Modulation of calcium signals by intracellular pH in isolated rat pancreatic acinar cells

Abstract

We have investigated the interactions between intracellular pH (pH_i) and the intracellular free calcium concentration ([Ca²⁺]_i) in isolated rat pancreatic acinar cells. The fluorescent dyes fura-2 and BCECF were used to measure [Ca²⁺]_i and pH_i, respectively. Sodium acetate and ammonium chloride (NH₄Cl) were used to acidify and alkalinize pH_i, respectively. Cytosolic acidification had no effect on [Ca²⁺]_i in resting pancreatic acinar cells, whereas cytosolic alkalinization released Ca²⁺ from intracellular stores. Cytosolic acidification using either acetate or a CO₂-HCO₃⁻-buffered medium enhanced Ca²⁺ signals evoked by acetylcholine (ACh) and cholecystokinin (CCK). In contrast, both NH₄Cl and trimethylamine (TMA) inhibited Ca²⁺ signals during stimulation with either ACh or CCK. This inhibitory effect was also observed in the absence of extracellular Ca²⁺, and was therefore not due to changes in Ca²⁺ entry.

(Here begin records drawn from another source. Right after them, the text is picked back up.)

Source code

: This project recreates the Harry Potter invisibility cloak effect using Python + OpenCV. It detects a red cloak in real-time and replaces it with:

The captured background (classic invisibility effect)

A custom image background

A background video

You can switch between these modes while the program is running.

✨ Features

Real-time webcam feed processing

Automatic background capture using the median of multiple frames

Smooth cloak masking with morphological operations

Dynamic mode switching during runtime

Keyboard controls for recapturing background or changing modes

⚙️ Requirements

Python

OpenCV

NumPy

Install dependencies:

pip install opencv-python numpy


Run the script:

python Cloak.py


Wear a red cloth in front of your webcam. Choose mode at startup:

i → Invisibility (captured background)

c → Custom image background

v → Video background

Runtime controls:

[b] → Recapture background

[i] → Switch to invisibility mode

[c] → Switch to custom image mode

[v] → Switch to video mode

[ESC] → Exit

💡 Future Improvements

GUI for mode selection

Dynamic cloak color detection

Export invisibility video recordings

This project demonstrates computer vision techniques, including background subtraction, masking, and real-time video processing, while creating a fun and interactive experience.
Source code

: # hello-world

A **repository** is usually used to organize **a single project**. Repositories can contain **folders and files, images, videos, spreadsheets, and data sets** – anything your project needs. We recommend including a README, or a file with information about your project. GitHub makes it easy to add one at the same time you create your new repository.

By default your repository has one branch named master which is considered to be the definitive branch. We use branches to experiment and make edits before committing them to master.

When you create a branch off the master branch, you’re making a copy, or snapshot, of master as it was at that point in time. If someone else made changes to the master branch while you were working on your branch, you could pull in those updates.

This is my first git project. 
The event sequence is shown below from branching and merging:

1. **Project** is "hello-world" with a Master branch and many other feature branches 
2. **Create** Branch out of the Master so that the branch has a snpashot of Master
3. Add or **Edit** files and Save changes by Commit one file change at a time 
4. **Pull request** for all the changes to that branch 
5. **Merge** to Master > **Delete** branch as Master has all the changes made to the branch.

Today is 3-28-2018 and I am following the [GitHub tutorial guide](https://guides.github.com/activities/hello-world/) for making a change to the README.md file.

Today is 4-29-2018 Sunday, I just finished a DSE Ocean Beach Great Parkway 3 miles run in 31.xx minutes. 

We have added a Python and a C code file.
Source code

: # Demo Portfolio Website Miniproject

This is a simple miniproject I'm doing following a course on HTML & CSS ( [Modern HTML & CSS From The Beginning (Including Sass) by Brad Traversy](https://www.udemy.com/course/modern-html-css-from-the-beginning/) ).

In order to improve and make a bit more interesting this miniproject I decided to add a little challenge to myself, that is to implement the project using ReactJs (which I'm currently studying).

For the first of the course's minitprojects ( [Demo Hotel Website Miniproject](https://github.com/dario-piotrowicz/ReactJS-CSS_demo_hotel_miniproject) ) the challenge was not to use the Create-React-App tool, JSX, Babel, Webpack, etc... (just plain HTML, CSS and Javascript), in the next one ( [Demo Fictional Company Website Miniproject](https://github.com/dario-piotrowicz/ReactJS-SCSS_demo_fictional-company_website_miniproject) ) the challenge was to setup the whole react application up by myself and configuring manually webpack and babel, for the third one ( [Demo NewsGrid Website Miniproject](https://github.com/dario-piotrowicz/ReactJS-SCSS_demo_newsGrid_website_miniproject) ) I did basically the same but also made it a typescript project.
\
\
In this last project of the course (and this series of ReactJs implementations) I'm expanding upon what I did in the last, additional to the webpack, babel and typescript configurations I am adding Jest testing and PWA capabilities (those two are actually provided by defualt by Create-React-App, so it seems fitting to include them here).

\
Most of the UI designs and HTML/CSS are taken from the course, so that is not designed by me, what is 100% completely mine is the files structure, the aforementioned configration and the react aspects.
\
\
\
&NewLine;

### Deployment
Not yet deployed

Calcium oscillations evoked by physiological concentrations of CCK were enhanced by cytosolic acidification and inhibited by cytosolic alkalinization. In order to determine the effects of pH_i upon Ca²⁺ handling by intracellular Ca²⁺ stores, intraorganellar [Ca²⁺] was monitored using the low affinity Ca²⁺ indicator mag-fura-2 in permeabilized cells. Addition of NH₄Cl, which is expected to alkalinize intraorganellar pH, did not alter intraorganellar [Ca²⁺] in permeabilized cells, suggesting that changing intraorganellar pH does not release Ca²⁺ from intracellular stores. Addition of NH₄Cl or acetate also did not affect the rate of Ca²⁺ release induced by inositol 1,4,5-trisphosphate (InsP₃). Modification of extraorganellar (‘cytosolic’) pH did not affect the rate of ATP-dependent Ca²⁺ uptake into stores, but did modify the rate of Ca²⁺ release evoked by submaximal concentrations of InsP₃. The rate of Ca²⁺ release was increased at more alkaline extraorganellar pHs. These results would suggest that manipulation of intraorganellar pH does not affect Ca²⁺ handling by the intracellular stores. In contrast, extraorganellar (‘cytosolic’) pH does affect InsP₃-induced Ca²⁺ release from the stores. In conclusion, changes in intracellular pH in pancreatic acinar cells can profoundly alter cytosolic [Ca²⁺]. This may shed light on earlier observations whereby cell-permeant weak acids and bases can modulate fluid secretion in epithelia.